Please reproduce the following records exactly, with nothing omitted.

Items listed in a dataset:
++++++++++++++++++++

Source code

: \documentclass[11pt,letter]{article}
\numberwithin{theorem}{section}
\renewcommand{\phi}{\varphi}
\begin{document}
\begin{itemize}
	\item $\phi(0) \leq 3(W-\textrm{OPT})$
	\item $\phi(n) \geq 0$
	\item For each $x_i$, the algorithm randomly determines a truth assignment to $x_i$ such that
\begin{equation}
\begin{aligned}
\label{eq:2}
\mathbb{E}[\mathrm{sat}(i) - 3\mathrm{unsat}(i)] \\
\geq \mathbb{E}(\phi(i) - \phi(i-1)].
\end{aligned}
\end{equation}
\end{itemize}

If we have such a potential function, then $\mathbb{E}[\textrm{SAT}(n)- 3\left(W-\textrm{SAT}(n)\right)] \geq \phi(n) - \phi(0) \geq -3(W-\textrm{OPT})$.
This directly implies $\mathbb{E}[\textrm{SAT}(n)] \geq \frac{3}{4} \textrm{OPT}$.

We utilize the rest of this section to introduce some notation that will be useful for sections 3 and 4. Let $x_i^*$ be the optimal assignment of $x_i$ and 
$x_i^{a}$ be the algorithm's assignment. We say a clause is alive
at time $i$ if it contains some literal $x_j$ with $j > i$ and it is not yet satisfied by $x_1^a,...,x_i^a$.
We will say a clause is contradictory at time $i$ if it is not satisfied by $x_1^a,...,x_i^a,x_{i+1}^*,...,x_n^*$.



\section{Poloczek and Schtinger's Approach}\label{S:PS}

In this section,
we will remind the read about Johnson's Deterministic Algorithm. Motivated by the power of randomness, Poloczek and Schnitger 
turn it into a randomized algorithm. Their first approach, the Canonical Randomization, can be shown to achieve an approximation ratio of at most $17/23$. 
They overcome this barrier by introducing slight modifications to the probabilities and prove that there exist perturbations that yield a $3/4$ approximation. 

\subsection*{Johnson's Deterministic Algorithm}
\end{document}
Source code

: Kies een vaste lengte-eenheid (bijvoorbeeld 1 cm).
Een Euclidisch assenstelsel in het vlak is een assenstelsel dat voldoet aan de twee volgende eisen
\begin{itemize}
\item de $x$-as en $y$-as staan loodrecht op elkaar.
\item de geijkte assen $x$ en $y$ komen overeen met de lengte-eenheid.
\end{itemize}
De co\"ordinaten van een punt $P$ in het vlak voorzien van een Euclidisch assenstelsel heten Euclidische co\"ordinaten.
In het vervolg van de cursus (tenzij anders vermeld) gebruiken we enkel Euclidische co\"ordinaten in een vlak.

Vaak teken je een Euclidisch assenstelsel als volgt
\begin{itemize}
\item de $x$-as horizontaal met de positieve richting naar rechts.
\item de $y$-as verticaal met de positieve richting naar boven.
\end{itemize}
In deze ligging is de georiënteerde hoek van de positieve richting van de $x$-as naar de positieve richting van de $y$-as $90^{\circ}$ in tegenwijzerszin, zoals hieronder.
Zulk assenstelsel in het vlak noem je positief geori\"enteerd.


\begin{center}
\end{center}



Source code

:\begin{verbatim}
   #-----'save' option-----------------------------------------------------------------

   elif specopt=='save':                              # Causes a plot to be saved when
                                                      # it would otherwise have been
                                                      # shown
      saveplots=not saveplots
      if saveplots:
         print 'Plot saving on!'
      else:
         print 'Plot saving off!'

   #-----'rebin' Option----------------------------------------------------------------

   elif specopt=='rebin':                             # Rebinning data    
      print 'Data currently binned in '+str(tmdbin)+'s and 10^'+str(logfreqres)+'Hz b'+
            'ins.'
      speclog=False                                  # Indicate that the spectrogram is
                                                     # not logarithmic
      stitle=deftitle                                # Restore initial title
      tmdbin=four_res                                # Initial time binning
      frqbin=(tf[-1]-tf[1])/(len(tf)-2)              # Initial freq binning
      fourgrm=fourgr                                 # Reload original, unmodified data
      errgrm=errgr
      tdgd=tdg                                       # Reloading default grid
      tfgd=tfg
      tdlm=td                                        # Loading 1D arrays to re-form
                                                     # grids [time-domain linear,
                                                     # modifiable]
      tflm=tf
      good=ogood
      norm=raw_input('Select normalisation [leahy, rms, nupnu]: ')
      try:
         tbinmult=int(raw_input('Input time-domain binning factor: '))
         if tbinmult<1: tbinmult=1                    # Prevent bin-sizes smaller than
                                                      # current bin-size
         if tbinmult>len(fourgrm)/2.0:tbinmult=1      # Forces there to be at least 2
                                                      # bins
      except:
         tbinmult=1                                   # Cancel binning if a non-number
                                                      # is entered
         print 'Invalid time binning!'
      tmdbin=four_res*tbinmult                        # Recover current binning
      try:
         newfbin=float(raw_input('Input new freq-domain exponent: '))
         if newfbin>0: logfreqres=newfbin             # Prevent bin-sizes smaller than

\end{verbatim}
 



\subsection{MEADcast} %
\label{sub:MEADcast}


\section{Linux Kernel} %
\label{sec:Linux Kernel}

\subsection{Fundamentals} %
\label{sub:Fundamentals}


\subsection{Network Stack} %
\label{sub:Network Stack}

++++++++++++++++++++

§ RESPONSE AREA
Source code

: \documentclass[11pt,letter]{article}
\numberwithin{theorem}{section}
\renewcommand{\phi}{\varphi}
\begin{document}
\begin{itemize}
	\item $\phi(0) \leq 3(W-\textrm{OPT})$
	\item $\phi(n) \geq 0$
	\item For each $x_i$, the algorithm randomly determines a truth assignment to $x_i$ such that
\begin{equation}
\begin{aligned}
\label{eq:2}
\mathbb{E}[\mathrm{sat}(i) - 3\mathrm{unsat}(i)] \\
\geq \mathbb{E}(\phi(i) - \phi(i-1)].
\end{aligned}
\end{equation}
\end{itemize}

If we have such a potential function, then $\mathbb{E}[\textrm{SAT}(n)- 3\left(W-\textrm{SAT}(n)\right)] \geq \phi(n) - \phi(0) \geq -3(W-\textrm{OPT})$.
This directly implies $\mathbb{E}[\textrm{SAT}(n)] \geq \frac{3}{4} \textrm{OPT}$.

We utilize the rest of this section to introduce some notation that will be useful for sections 3 and 4. Let $x_i^*$ be the optimal assignment of $x_i$ and 
$x_i^{a}$ be the algorithm's assignment. We say a clause is alive
at time $i$ if it contains some literal $x_j$ with $j > i$ and it is not yet satisfied by $x_1^a,...,x_i^a$.
We will say a clause is contradictory at time $i$ if it is not satisfied by $x_1^a,...,x_i^a,x_{i+1}^*,...,x_n^*$.



\section{Poloczek and Schtinger's Approach}\label{S:PS}

In this section,
we will remind the read about Johnson's Deterministic Algorithm. Motivated by the power of randomness, Poloczek and Schnitger 
turn it into a randomized algorithm. Their first approach, the Canonical Randomization, can be shown to achieve an approximation ratio of at most $17/23$. 
They overcome this barrier by introducing slight modifications to the probabilities and prove that there exist perturbations that yield a $3/4$ approximation. 

\subsection*{Johnson's Deterministic Algorithm}
\end{document}
Source code

: Kies een vaste lengte-eenheid (bijvoorbeeld 1 cm).
Een Euclidisch assenstelsel in het vlak is een assenstelsel dat voldoet aan de twee volgende eisen
\begin{itemize}
\item de $x$-as en $y$-as staan loodrecht op elkaar.
\item de geijkte assen $x$ en $y$ komen overeen met de lengte-eenheid.
\end{itemize}
De co\"ordinaten van een punt $P$ in het vlak voorzien van een Euclidisch assenstelsel heten Euclidische co\"ordinaten.
In het vervolg van de cursus (tenzij anders vermeld) gebruiken we enkel Euclidische co\"ordinaten in een vlak.

Vaak teken je een Euclidisch assenstelsel als volgt
\begin{itemize}
\item de $x$-as horizontaal met de positieve richting naar rechts.
\item de $y$-as verticaal met de positieve richting naar boven.
\end{itemize}
In deze ligging is de georiënteerde hoek van de positieve richting van de $x$-as naar de positieve richting van de $y$-as $90^{\circ}$ in tegenwijzerszin, zoals hieronder.
Zulk assenstelsel in het vlak noem je positief geori\"enteerd.


\begin{center}
\end{center}



Source code

:\begin{verbatim}
   #-----'save' option-----------------------------------------------------------------

   elif specopt=='save':                              # Causes a plot to be saved when
                                                      # it would otherwise have been
                                                      # shown
      saveplots=not saveplots
      if saveplots:
         print 'Plot saving on!'
      else:
         print 'Plot saving off!'

   #-----'rebin' Option----------------------------------------------------------------

   elif specopt=='rebin':                             # Rebinning data    
      print 'Data currently binned in '+str(tmdbin)+'s and 10^'+str(logfreqres)+'Hz b'+
            'ins.'
      speclog=False                                  # Indicate that the spectrogram is
                                                     # not logarithmic
      stitle=deftitle                                # Restore initial title
      tmdbin=four_res                                # Initial time binning
      frqbin=(tf[-1]-tf[1])/(len(tf)-2)              # Initial freq binning
      fourgrm=fourgr                                 # Reload original, unmodified data
      errgrm=errgr
      tdgd=tdg                                       # Reloading default grid
      tfgd=tfg
      tdlm=td                                        # Loading 1D arrays to re-form
                                                     # grids [time-domain linear,
                                                     # modifiable]
      tflm=tf
      good=ogood
      norm=raw_input('Select normalisation [leahy, rms, nupnu]: ')
      try:
         tbinmult=int(raw_input('Input time-domain binning factor: '))
         if tbinmult<1: tbinmult=1                    # Prevent bin-sizes smaller than
                                                      # current bin-size
         if tbinmult>len(fourgrm)/2.0:tbinmult=1      # Forces there to be at least 2
                                                      # bins
      except:
         tbinmult=1                                   # Cancel binning if a non-number
                                                      # is entered
         print 'Invalid time binning!'
      tmdbin=four_res*tbinmult                        # Recover current binning
      try:
         newfbin=float(raw_input('Input new freq-domain exponent: '))
         if newfbin>0: logfreqres=newfbin             # Prevent bin-sizes smaller than

\end{verbatim}
 



\subsection{MEADcast} %
\label{sub:MEADcast}


\section{Linux Kernel} %
\label{sec:Linux Kernel}

\subsection{Fundamentals} %
\label{sub:Fundamentals}


\subsection{Network Stack} %
\label{sub:Network Stack}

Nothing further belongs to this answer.